Bills like the attempted expansion of the Arizona voucher program are probably lifted directly from the model legislation disseminated by ALEC, the American Legislative Exchange Council. ALEC is the source of most of the business-friendly legislation making its way around the country these days. Wikipedia says quite accurately that “The American Legislative Exchange Council (ALEC) is a politically conservative 501(c)(3) nonprofit policy organization, consisting of both state legislators and members of the private sector, mostly representing corporations. ALEC's mission statement describes the organization's purpose as the advancement of free-market principles, limited government,federalism, and individual liberty.” ALEC’s budget amounts to roughly $7 Million a year, but only 1% of that total comes from state legislator members; the rest comes from large corporations.

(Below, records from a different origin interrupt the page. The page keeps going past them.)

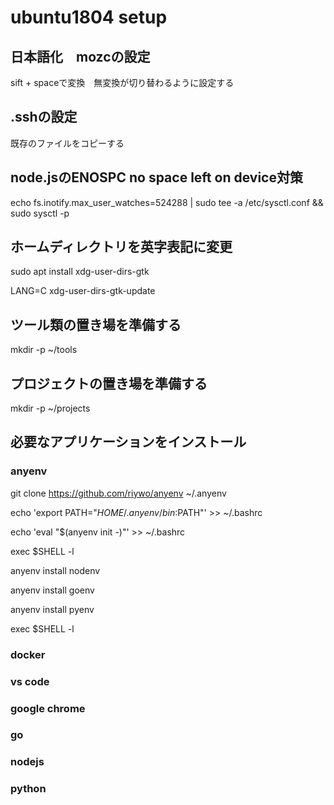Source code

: # ubuntu1804 setup

## 日本語化　mozcの設定

sift + spaceで変換　無変換が切り替わるように設定する

## .sshの設定

既存のファイルをコピーする

## node.jsのENOSPC no space left on device対策

echo fs.inotify.max_user_watches=524288 | sudo tee -a /etc/sysctl.conf && sudo sysctl -p

## ホームディレクトリを英字表記に変更

sudo apt install xdg-user-dirs-gtk

LANG=C xdg-user-dirs-gtk-update

## ツール類の置き場を準備する

mkdir -p ~/tools

## プロジェクトの置き場を準備する

mkdir -p ~/projects

## 必要なアプリケーションをインストール

### anyenv
git clone https://github.com/riywo/anyenv ~/.anyenv

echo 'export PATH="$HOME/.anyenv/bin:$PATH"' >> ~/.bashrc

echo 'eval "$(anyenv init -)"' >> ~/.bashrc

exec $SHELL -l

anyenv install nodenv

anyenv install goenv

anyenv install pyenv

exec $SHELL -l

### docker

### vs code

### google chrome

### go

### nodejs

### python
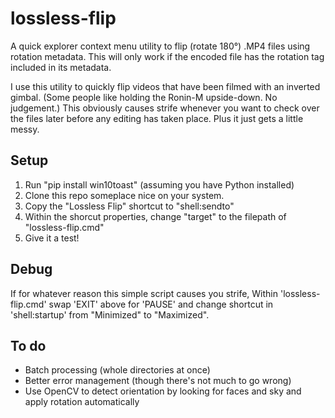 # lossless-flip
A quick explorer context menu utility to flip (rotate 180°) .MP4 files using rotation metadata.
This will only work if the encoded file has the rotation tag included in its metadata.

I use this utility to quickly flip videos that have been filmed with an inverted gimbal.
(Some people like holding the Ronin-M upside-down. No judgement.)
This obviously causes strife whenever you want to check over the files later before any editing has taken place.
Plus it just gets a little messy.
 
## Setup
 
1. Run "pip install win10toast" (assuming you have Python installed)
2. Clone this repo someplace nice on your system.
3. Copy the "Lossless Flip" shortcut to "shell:sendto"
4. Within the shorcut properties, change "target" to the filepath of "lossless-flip.cmd"
5. Give it a test!

## Debug
If for whatever reason this simple script causes you strife,
Within 'lossless-flip.cmd' swap 'EXIT' above for 'PAUSE' and change shortcut in 'shell:startup' from "Minimized" to "Maximized".

## To do

- Batch processing (whole directories at once)
- Better error management (though there's not much to go wrong)
- Use OpenCV to detect orientation by looking for faces and sky and apply rotation automatically
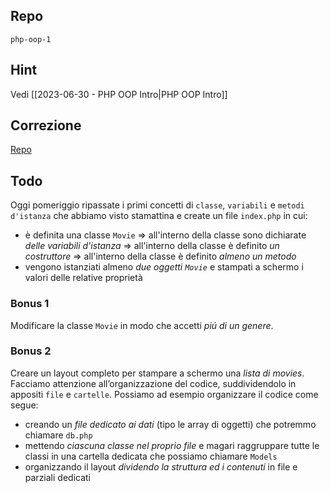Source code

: ## Repo
`php-oop-1`

## Hint
Vedi [[2023-06-30 - PHP OOP Intro|PHP OOP Intro]]

## Correzione
[Repo](https://github.com/Guybrush3791/bool-97-php-oop-1)

## Todo
Oggi pomeriggio ripassate i primi concetti di `classe`, `variabili` e `metodi d'istanza` che abbiamo visto stamattina e create un file `index.php` in cui:
 - è definita una classe `Movie`
   => all'interno della classe sono dichiarate *delle variabili d'istanza*
   => all'interno della classe è definito *un costruttore*
   => all'interno della classe è definito *almeno un metodo*
- vengono istanziati almeno *due oggetti `Movie`* e stampati a schermo i valori delle relative proprietà

### Bonus 1
Modificare la classe `Movie` in modo che accetti *piú di un genere*. 

### Bonus 2
Creare un layout completo per stampare a schermo una *lista di movies*. 
Facciamo attenzione all’organizzazione del codice, suddividendolo in appositi `file` e `cartelle`. Possiamo ad esempio organizzare il codice come segue:
- creando un *file dedicato ai dati* (tipo le array di oggetti) che potremmo chiamare `db.php`
- mettendo *ciascuna classe nel proprio file* e magari raggruppare tutte le classi in una cartella dedicata che possiamo chiamare `Models`
- organizzando il layout *dividendo la struttura ed i contenuti* in file e parziali dedicati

Among ALEC’s recent pushes has been the attempt to get legislatures to pass voter identification laws in preparation for the 2012 general election. For example, potential voters in Texas will be able to cast their ballot in November if they present identification in the form of a gun permit but not a college student ID card. Coca-Cola and Pepsi withdrew their financial support of ALEC this week.

Governor Brewer has promised her conservative backers that she will revisit the expansion of the voucher program question this summer after the state budget is set.